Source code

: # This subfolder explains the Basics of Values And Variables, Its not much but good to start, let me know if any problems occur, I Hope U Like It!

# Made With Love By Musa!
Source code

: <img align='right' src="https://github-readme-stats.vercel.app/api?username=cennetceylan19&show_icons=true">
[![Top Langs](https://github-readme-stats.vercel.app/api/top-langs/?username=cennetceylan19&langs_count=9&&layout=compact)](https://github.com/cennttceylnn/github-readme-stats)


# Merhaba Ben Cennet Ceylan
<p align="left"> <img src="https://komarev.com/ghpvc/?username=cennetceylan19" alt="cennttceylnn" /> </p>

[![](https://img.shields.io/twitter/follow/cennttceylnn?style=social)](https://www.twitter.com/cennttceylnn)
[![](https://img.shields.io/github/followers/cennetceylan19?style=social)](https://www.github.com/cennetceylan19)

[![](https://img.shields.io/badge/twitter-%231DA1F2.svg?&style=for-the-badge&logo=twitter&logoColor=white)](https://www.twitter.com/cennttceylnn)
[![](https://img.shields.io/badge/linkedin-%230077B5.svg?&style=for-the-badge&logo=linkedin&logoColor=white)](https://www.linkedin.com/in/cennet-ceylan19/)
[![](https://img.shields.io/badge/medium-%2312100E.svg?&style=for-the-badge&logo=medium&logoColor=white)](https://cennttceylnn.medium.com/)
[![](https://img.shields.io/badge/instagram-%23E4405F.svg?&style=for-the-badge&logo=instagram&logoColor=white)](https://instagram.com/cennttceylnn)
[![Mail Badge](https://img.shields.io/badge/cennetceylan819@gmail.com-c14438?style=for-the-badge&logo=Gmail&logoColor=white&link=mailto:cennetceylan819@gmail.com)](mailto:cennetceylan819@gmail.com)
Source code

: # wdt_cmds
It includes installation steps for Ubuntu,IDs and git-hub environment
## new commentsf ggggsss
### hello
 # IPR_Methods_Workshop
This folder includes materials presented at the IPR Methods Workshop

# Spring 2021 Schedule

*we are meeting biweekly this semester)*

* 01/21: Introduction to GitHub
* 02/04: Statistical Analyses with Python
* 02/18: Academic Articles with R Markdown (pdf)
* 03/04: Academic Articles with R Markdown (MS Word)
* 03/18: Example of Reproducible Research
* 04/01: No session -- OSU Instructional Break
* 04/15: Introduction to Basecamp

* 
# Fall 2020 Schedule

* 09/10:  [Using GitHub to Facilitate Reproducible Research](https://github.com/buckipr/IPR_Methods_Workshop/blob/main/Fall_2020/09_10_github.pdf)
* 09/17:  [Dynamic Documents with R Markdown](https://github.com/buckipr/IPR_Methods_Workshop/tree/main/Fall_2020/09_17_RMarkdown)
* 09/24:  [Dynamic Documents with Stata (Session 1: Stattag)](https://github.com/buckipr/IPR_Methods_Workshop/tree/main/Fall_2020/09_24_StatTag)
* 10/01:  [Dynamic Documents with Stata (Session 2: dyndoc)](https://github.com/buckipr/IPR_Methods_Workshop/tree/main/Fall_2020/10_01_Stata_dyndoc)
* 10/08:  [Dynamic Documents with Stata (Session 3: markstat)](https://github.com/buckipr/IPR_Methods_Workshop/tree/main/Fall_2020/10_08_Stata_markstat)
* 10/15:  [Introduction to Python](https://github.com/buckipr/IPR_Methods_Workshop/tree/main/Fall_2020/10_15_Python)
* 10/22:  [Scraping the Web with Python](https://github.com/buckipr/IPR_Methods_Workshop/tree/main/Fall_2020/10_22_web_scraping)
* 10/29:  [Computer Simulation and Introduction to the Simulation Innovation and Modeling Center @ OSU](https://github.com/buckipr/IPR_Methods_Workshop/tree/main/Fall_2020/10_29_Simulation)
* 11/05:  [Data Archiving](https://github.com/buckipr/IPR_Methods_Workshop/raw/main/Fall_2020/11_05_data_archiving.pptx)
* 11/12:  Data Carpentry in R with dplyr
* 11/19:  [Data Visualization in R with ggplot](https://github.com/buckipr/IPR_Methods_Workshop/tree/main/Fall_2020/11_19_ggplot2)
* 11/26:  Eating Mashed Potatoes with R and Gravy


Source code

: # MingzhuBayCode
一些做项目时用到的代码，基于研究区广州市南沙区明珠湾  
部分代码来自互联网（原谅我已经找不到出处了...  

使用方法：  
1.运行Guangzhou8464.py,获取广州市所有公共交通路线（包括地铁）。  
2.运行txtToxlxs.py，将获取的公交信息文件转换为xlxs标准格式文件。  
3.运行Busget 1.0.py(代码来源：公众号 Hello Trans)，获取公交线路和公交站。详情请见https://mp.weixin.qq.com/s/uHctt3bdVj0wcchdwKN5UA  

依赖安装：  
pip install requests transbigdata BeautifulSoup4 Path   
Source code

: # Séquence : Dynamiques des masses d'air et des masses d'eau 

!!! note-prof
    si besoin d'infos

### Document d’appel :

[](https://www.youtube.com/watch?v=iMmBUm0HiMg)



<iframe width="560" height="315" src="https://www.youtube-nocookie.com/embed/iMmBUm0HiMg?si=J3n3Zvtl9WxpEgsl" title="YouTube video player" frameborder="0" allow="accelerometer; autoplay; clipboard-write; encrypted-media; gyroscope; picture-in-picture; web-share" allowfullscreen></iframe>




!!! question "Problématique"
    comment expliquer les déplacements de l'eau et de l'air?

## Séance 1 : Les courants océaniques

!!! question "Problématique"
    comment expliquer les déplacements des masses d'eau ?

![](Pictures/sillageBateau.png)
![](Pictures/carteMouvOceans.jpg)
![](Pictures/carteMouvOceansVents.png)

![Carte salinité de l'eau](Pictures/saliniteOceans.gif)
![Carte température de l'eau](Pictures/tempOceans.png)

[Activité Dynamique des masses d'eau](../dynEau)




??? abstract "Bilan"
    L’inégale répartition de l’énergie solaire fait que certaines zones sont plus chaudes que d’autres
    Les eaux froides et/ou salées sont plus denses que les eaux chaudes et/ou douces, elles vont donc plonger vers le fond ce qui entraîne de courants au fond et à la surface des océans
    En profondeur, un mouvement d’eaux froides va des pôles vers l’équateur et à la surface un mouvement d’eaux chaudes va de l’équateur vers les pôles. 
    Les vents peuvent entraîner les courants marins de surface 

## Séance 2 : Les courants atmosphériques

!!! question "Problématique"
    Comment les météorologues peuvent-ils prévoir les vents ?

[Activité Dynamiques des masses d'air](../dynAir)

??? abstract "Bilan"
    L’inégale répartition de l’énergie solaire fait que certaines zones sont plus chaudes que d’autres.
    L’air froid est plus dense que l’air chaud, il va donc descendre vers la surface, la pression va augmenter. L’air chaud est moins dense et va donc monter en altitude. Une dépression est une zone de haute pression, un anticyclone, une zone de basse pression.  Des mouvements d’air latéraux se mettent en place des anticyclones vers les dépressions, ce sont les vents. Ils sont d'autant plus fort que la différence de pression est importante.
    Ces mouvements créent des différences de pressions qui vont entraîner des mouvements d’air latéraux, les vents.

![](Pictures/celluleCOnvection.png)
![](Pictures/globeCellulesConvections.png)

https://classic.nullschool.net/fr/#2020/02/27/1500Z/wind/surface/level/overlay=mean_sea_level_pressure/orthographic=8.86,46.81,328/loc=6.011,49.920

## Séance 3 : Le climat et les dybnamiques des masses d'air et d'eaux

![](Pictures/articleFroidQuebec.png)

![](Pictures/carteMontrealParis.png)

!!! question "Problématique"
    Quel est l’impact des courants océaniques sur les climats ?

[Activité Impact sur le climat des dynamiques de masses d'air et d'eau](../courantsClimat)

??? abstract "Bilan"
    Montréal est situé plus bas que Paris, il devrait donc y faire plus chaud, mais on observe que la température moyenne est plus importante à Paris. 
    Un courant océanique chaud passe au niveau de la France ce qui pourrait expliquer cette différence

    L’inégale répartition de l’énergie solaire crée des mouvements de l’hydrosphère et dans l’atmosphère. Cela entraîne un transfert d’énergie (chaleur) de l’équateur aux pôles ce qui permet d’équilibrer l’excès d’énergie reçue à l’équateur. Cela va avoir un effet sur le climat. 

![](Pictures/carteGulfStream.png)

-=-=-=-=-

> Directions
Each line in the listing above that includes "Academic" is to be copied.

> Reply to the task
* 02/18: Academic Articles with R Markdown (pdf)
* 03/04: Academic Articles with R Markdown (MS Word)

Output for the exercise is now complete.